President Cyril Ramaphosa has signed the Cybercrimes Bill into law, which brings South Africa's cybersecurity laws in line with the rest of the world.
Photo by Tingey Injury Law Firm on Unsplash
According to Werksmans Attorneys, this Bill, which is now an Act of Parliament, creates offences for and criminalises, amongst others, the disclosure of data messages which are harmful. Examples of such data messages include:
- Those which incite violence or damage to property;
- Those which threaten persons with violence or damage to property; and
- Those which contain an intimate image.
Other offences include cyber fraud, forgery, extortion and theft of incorporeal property. The unlawful and intentional access of a computer system or computer data storage medium is also considered an offence along with the unlawful interception of, or interference with data.

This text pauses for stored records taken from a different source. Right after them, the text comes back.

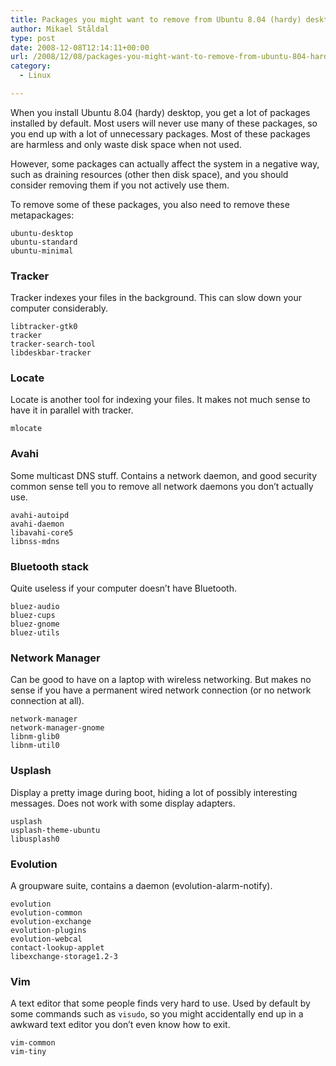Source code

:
 ```yaml
---
title: Packages you might want to remove from Ubuntu 8.04 (hardy) desktop
author: Mikael Ståldal
type: post
date: 2008-12-08T12:14:11+00:00
url: /2008/12/08/packages-you-might-want-to-remove-from-ubuntu-804-hardy-desktop/
category:
  - Linux

---
```

When you install Ubuntu 8.04 (hardy) desktop, you get a lot of packages installed by default. Most users will never use many of these packages, so you end up with a lot of unnecessary packages. Most of these packages are harmless and only waste disk space when not used.

However, some packages can actually affect the system in a negative way, such as draining resources (other then disk space), and you should consider removing them if you not actively use them.

To remove some of these packages, you also need to remove these metapackages:

```
ubuntu-desktop
ubuntu-standard
ubuntu-minimal

```

### Tracker

Tracker indexes your files in the background. This can slow down your computer considerably.

```
libtracker-gtk0
tracker
tracker-search-tool
libdeskbar-tracker

```

### Locate

Locate is another tool for indexing your files. It makes not much sense to have it in parallel with tracker.

```
mlocate

```

### Avahi

Some multicast DNS stuff. Contains a network daemon, and good security common sense tell you to remove all network daemons you don&#8217;t actually use.

```
avahi-autoipd
avahi-daemon
libavahi-core5
libnss-mdns

```

### Bluetooth stack

Quite useless if your computer doesn&#8217;t have Bluetooth.

```
bluez-audio
bluez-cups
bluez-gnome
bluez-utils

```

### Network Manager

Can be good to have on a laptop with wireless networking. But makes no sense if you have a permanent wired network connection (or no network connection at all).

```
network-manager
network-manager-gnome
libnm-glib0
libnm-util0

```

### Usplash

Display a pretty image during boot, hiding a lot of possibly interesting messages. Does not work with some display adapters.

```
usplash
usplash-theme-ubuntu
libusplash0

```

### Evolution

A groupware suite, contains a daemon (evolution-alarm-notify).

```
evolution
evolution-common
evolution-exchange
evolution-plugins
evolution-webcal
contact-lookup-applet
libexchange-storage1.2-3

```

### Vim

A text editor that some people finds very hard to use. Used by default by some commands such as `visudo`, so you might accidentally end up in a awkward text editor you don&#8217;t even know how to exit.

```
vim-common
vim-tiny

```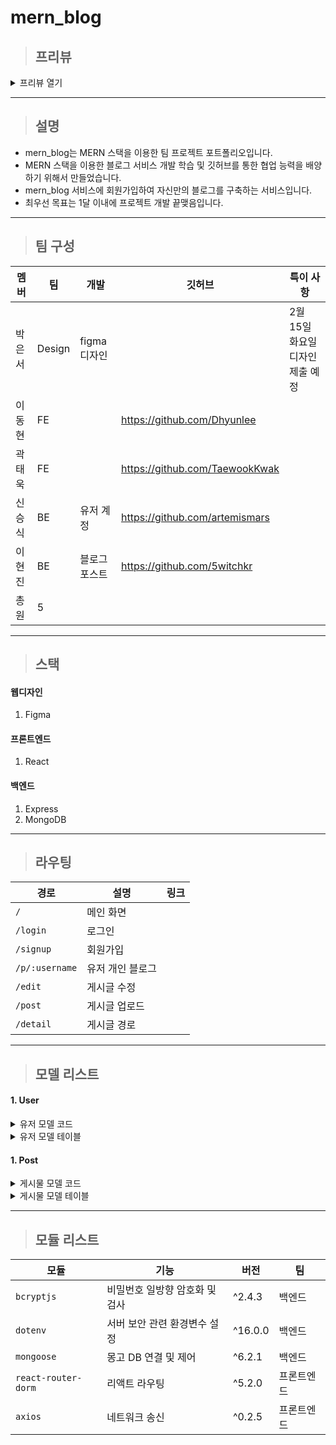 # mern_blog
>## 프리뷰
<details>
  <summary>프리뷰 열기</summary>
  
  ![image](https://user-images.githubusercontent.com/75290655/153558026-ea81b9d8-cbb3-4f64-a795-37395c515586.png)
</details>

___
>## 설명
- mern_blog는 MERN 스택을 이용한 팀 프로젝트 포트폴리오입니다.
- MERN 스택을 이용한 블로그 서비스 개발 학습 및 깃허브를 통한 협업 능력을 배양하기 위해서 만들었습니다.
- mern_blog 서비스에 회원가입하여 자신만의 블로그를 구축하는 서비스입니다.
- 최우선 목표는 1달 이내에 프로젝트 개발 끝맺음입니다.
___
>## 팀 구성
멤버     | 팀          | 개발         | 깃허브                             | 특이 사항
---     | ---         | ---          | ---                                | ---
박은서   | Design    | figma 디자인  |                                    | 2월 15일 화요일 디자인 제출 예정
이동현   | FE |              | https://github.com/Dhyunlee         |
곽태욱   | FE |              | https://github.com/TaewookKwak      |
신승식   | BE     | 유저 계정      | https://github.com/artemismars    |
이현진   | BE     | 블로그 포스트  | https://github.com/5witchkr        |
총원     | 5 |
___
>## 스택
#### 웹디자인
1. Figma
#### 프론트엔드
1. React

#### 백엔드
1. Express
2. MongoDB
___
>## 라우팅
| 경로     | 설명       | 링크 |
| ---     | ---        | --- |
| `/`       | 메인 화면   |
| `/login`  | 로그인      |
| `/signup` | 회원가입    |
| `/p/:username` | 유저 개인 블로그 |
| `/edit`   | 게시글 수정 |
| `/post`   | 게시글 업로드 |
| `/detail` | 게시글 경로 |
___
>## 모델 리스트
#### 1. User
<details>
<summary>유저 모델 코드</summary>
  
```js
const userSchema = new Schema({
  email: {
    type: String,
    required: true,
    unique: true
  }),
  username: {
    type: String,
    required: true,
    unique: true,
    minLength: 6,
  },
  password: {
    type: String,
    required: true,
    unique: true,
    minLength: 6
  },
  avatar: {
    type: String
  }
 });
```
</details>
<details>
  <summary>유저 모델 테이블</summary>

키       | 데이터타입 | required | unique | minLength | 
---      | ---      |    ---    |  ---   | ---       |
_id      | object  |            |
email    | String  | true       | true   |
username | String  | true       | true   |   3
password | String  | true       |        |  6
avatar   | String  |            |        |
token    | String  |
</details>

#### 1. Post
<details>
<summary>게시물 모델 코드</summary>

```js
const postSchema = new Schema({
  
 });
```
</details>

<details>
  <summary>게시물 모델 테이블</summary>

키       | 데이터타입 | required | unique | minLength | 
---      | ---      |    ---    |  ---   | ---       |
_id      | object  |            |
email    | String  | true       | true   |
username | String  | true       | true   |   3
password | String  | true       |        |  6
imagePath| String  |            |        |
token    | String  |            | true   |
</details>

___
>## 모듈 리스트
모듈      | 기능                        | 버전          | 팀
---       | ---                         | ---          | ---
`bcryptjs`  | 비밀번호 일방향 암호화 및 검사 | ^2.4.3    | 백엔드
`dotenv`    | 서버 보안 관련 환경변수 설정   | ^16.0.0   | 백엔드
`mongoose`  | 몽고 DB 연결 및 제어         | ^6.2.1     | 백엔드
`react-router-dorm` | 리액트 라우팅        | ^5.2.0     | 프론트엔드
`axios` | 네트워크 송신                   | ^0.2.5      | 프론트엔드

"This creates a broad ambit for the application of the Cybercrimes Act which defines 'data' as electronic representations of information in any form. It is interesting to note that the Act does not define “cybercrime” but rather creates a number of offences such as those canvassed above," explained Ahmore Burger-Smidt, director and head of data privacy practice at Werksmans Attorneys.

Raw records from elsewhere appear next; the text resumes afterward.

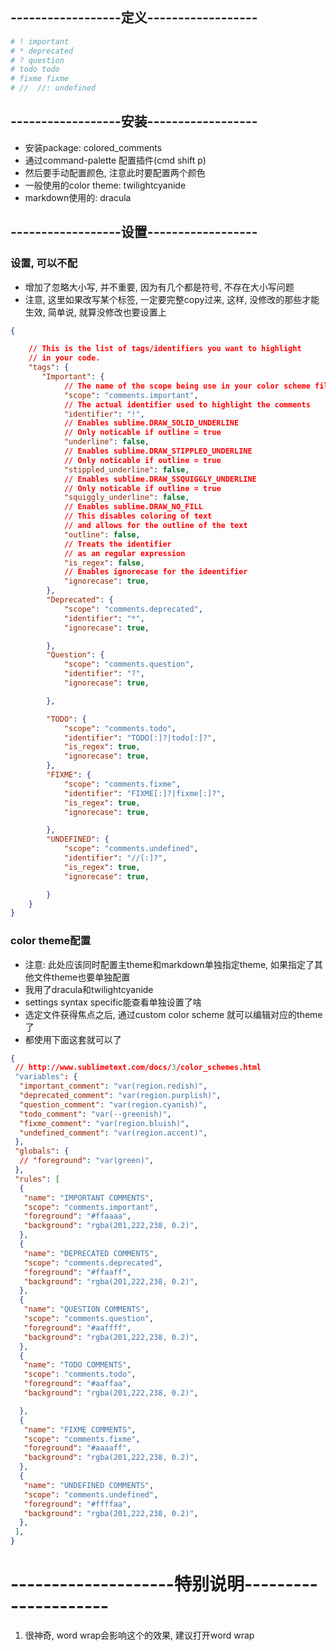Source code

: 
## ------------------定义------------------

```python
# ! important
# * deprecated
# ? question
# todo todo
# fixme fixme
# //  //: undefined

```

## ------------------安装------------------
- 安装package: colored_comments
- 通过command-palette 配置插件(cmd shift p)
- 然后要手动配置颜色, 注意此时要配置两个颜色
 - 一般使用的color theme: twilightcyanide
 - markdown使用的: dracula
 
 ## ------------------设置------------------

### 设置, 可以不配
- 增加了忽略大小写, 并不重要, 因为有几个都是符号, 不存在大小写问题
- 注意, 这里如果改写某个标签, 一定要完整copy过来, 这样, 没修改的那些才能生效, 简单说, 就算没修改也要设置上
```json
{

    // This is the list of tags/identifiers you want to highlight
    // in your code.
    "tags": {
       "Important": {
            // The name of the scope being use in your color scheme file
            "scope": "comments.important",
            // The actual identifier used to highlight the comments
            "identifier": "!",
            // Enables sublime.DRAW_SOLID_UNDERLINE
            // Only noticable if outline = true
            "underline": false,
            // Enables sublime.DRAW_STIPPLED_UNDERLINE
            // Only noticable if outline = true
            "stippled_underline": false,
            // Enables sublime.DRAW_SSQUIGGLY_UNDERLINE
            // Only noticable if outline = true
            "squiggly_underline": false,
            // Enables sublime.DRAW_NO_FILL
            // This disables coloring of text
            // and allows for the outline of the text
            "outline": false,
            // Treats the identifier
            // as an regular expression
            "is_regex": false,
            // Enables ignorecase for the ideentifier
            "ignorecase": true,
        },
        "Deprecated": {
            "scope": "comments.deprecated",
            "identifier": "*",
            "ignorecase": true,

        },
        "Question": {
            "scope": "comments.question",
            "identifier": "?",
            "ignorecase": true,

        },

        "TODO": {
            "scope": "comments.todo",
            "identifier": "TODO[:]?|todo[:]?",
            "is_regex": true,
            "ignorecase": true,
        },
        "FIXME": {
            "scope": "comments.fixme",
            "identifier": "FIXME[:]?|fixme[:]?",
            "is_regex": true,
            "ignorecase": true,

        },
        "UNDEFINED": {
            "scope": "comments.undefined",
            "identifier": "//[:]?",
            "is_regex": true,
            "ignorecase": true,

        }
    }
}
```

### color theme配置
- 注意: 此处应该同时配置主theme和markdown单独指定theme, 如果指定了其他文件theme也要单独配置
- 我用了dracula和twilightcyanide
- settings syntax specific能查看单独设置了啥
- 选定文件获得焦点之后, 通过custom color scheme 就可以编辑对应的theme了
- 都使用下面这套就可以了
```json
{
 // http://www.sublimetext.com/docs/3/color_schemes.html
 "variables": {
  "important_comment": "var(region.redish)",
  "deprecated_comment": "var(region.purplish)",
  "question_comment": "var(region.cyanish)",
  "todo_comment": "var(--greenish)",
  "fixme_comment": "var(region.bluish)",
  "undefined_comment": "var(region.accent)",
 },
 "globals": {
  // "foreground": "var(green)",
 },
 "rules": [
  {
   "name": "IMPORTANT COMMENTS",
   "scope": "comments.important",
   "foreground": "#ffaaaa",
   "background": "rgba(201,222,238, 0.2)",
  },
  {
   "name": "DEPRECATED COMMENTS",
   "scope": "comments.deprecated",
   "foreground": "#ffaaff",
   "background": "rgba(201,222,238, 0.2)",
  },
  {
   "name": "QUESTION COMMENTS",
   "scope": "comments.question",
   "foreground": "#aaffff",
   "background": "rgba(201,222,238, 0.2)",
  },
  {
   "name": "TODO COMMENTS",
   "scope": "comments.todo",
   "foreground": "#aaffaa",
   "background": "rgba(201,222,238, 0.2)",

  },
  {
   "name": "FIXME COMMENTS",
   "scope": "comments.fixme",
   "foreground": "#aaaaff",
   "background": "rgba(201,222,238, 0.2)",
  },
  {
   "name": "UNDEFINED COMMENTS",
   "scope": "comments.undefined",
   "foreground": "#ffffaa",
   "background": "rgba(201,222,238, 0.2)",
  },
 ],
}
```
# --------------------特别说明---------------------
1. 很神奇, word wrap会影响这个的效果, 建议打开word wrap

A person who is convicted of an offence under the Cybercrimes Act is liable to a fine or to imprisonment for a period of up to fifteen years or to both a fine and such imprisonment as may be ordered in terms of the offence.
The impact this Act will have on businesses
The Cybercrimes Act will be of particular importance to electronic communications service providers and financial institutes as it imposes obligations upon them to assist in the investigation of cybercrimes, for example by furnishing a court with certain particulars which may involve the handing over of data or even hardware on application.

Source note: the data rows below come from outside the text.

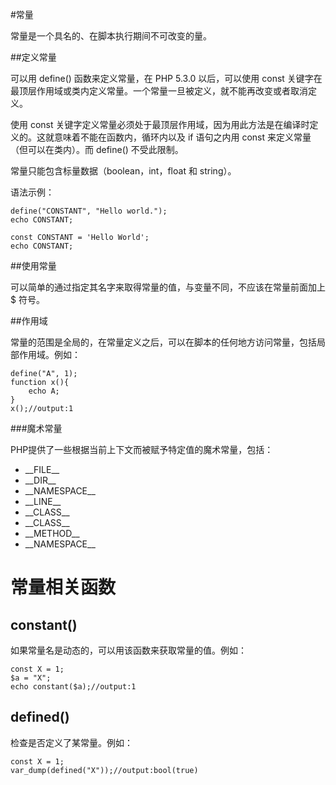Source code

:#常量

常量是一个具名的、在脚本执行期间不可改变的量。

##定义常量

可以用 define() 函数来定义常量，在 PHP 5.3.0 以后，可以使用 const 关键字在最顶层作用域或类内定义常量。一个常量一旦被定义，就不能再改变或者取消定义。

使用 const 关键字定义常量必须处于最顶层作用域，因为用此方法是在编译时定义的。这就意味着不能在函数内，循环内以及 if 语句之内用 const 来定义常量（但可以在类内）。而 define() 不受此限制。

常量只能包含标量数据（boolean，int，float 和 string）。

语法示例：
```
define("CONSTANT", "Hello world.");
echo CONSTANT;
```

```
const CONSTANT = 'Hello World';
echo CONSTANT;
```

##使用常量

可以简单的通过指定其名字来取得常量的值，与变量不同，不应该在常量前面加上 $ 符号。

##作用域

常量的范围是全局的，在常量定义之后，可以在脚本的任何地方访问常量，包括局部作用域。例如：

```
define("A", 1);
function x(){
	echo A;
}
x();//output:1
```

###魔术常量

PHP提供了一些根据当前上下文而被赋予特定值的魔术常量，包括：

- \_\_FILE\_\_
- \_\_DIR\_\_
- \_\_NAMESPACE\_\_
- \_\_LINE\_\_
- \_\_CLASS\_\_
- \_\_CLASS\_\_
- \_\_METHOD\_\_
- \_\_NAMESPACE\_\_

# 常量相关函数

## constant()

如果常量名是动态的，可以用该函数来获取常量的值。例如：

```
const X = 1;
$a = "X";
echo constant($a);//output:1
```

## defined()

检查是否定义了某常量。例如：

```
const X = 1;
var_dump(defined("X"));//output:bool(true)
```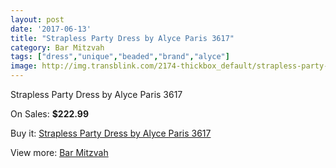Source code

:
 ```yaml
---
layout: post
date: '2017-06-13'
title: "Strapless Party Dress by Alyce Paris 3617"
category: Bar Mitzvah
tags: ["dress","unique","beaded","brand","alyce"]
image: http://img.transblink.com/2174-thickbox_default/strapless-party-dress-by-alyce-paris-3617.jpg
---
```

Strapless Party Dress by Alyce Paris 3617

On Sales: **$222.99**
<a href="https://www.transblink.com/en/bar-mitzvah/711-strapless-party-dress-by-alyce-paris-3617.html"><amp-img layout="responsive" width="600" height="600" src="//img.transblink.com/2174-thickbox_default/strapless-party-dress-by-alyce-paris-3617.jpg" alt="Strapless Party Dress by Alyce Paris 3617 0" /></a>
<a href="https://www.transblink.com/en/bar-mitzvah/711-strapless-party-dress-by-alyce-paris-3617.html"><amp-img layout="responsive" width="600" height="600" src="//img.transblink.com/2178-thickbox_default/strapless-party-dress-by-alyce-paris-3617.jpg" alt="Strapless Party Dress by Alyce Paris 3617 1" /></a>
<a href="https://www.transblink.com/en/bar-mitzvah/711-strapless-party-dress-by-alyce-paris-3617.html"><amp-img layout="responsive" width="600" height="600" src="//img.transblink.com/2177-thickbox_default/strapless-party-dress-by-alyce-paris-3617.jpg" alt="Strapless Party Dress by Alyce Paris 3617 2" /></a>
<a href="https://www.transblink.com/en/bar-mitzvah/711-strapless-party-dress-by-alyce-paris-3617.html"><amp-img layout="responsive" width="600" height="600" src="//img.transblink.com/2176-thickbox_default/strapless-party-dress-by-alyce-paris-3617.jpg" alt="Strapless Party Dress by Alyce Paris 3617 3" /></a>
<a href="https://www.transblink.com/en/bar-mitzvah/711-strapless-party-dress-by-alyce-paris-3617.html"><amp-img layout="responsive" width="600" height="600" src="//img.transblink.com/2175-thickbox_default/strapless-party-dress-by-alyce-paris-3617.jpg" alt="Strapless Party Dress by Alyce Paris 3617 4" /></a>

Buy it: [Strapless Party Dress by Alyce Paris 3617](https://www.transblink.com/en/bar-mitzvah/711-strapless-party-dress-by-alyce-paris-3617.html "Strapless Party Dress by Alyce Paris 3617")

View more: [Bar Mitzvah](https://www.transblink.com/en/2-bar-mitzvah "Bar Mitzvah")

There is also a reporting duty on electronic communications service providers and financial institutions to report, without undue delay and where feasible, cyber offences within 72 hours of becoming aware of them. A failure to do so may lead to the imposition of a fine not exceeding R50,000.
Burger-Smidt said it is further interesting to note the impact this Act will have on businesses, especially considering its overlap with the Protection of Personal Information Act (PoPIA), amongst other regulatory codes and pieces of legislation.
"Companies should be cognisant of their practices especially in dealing with data or information. The value of data as an asset, the oil of the new economy, cannot be understated," said Burger-Smidt.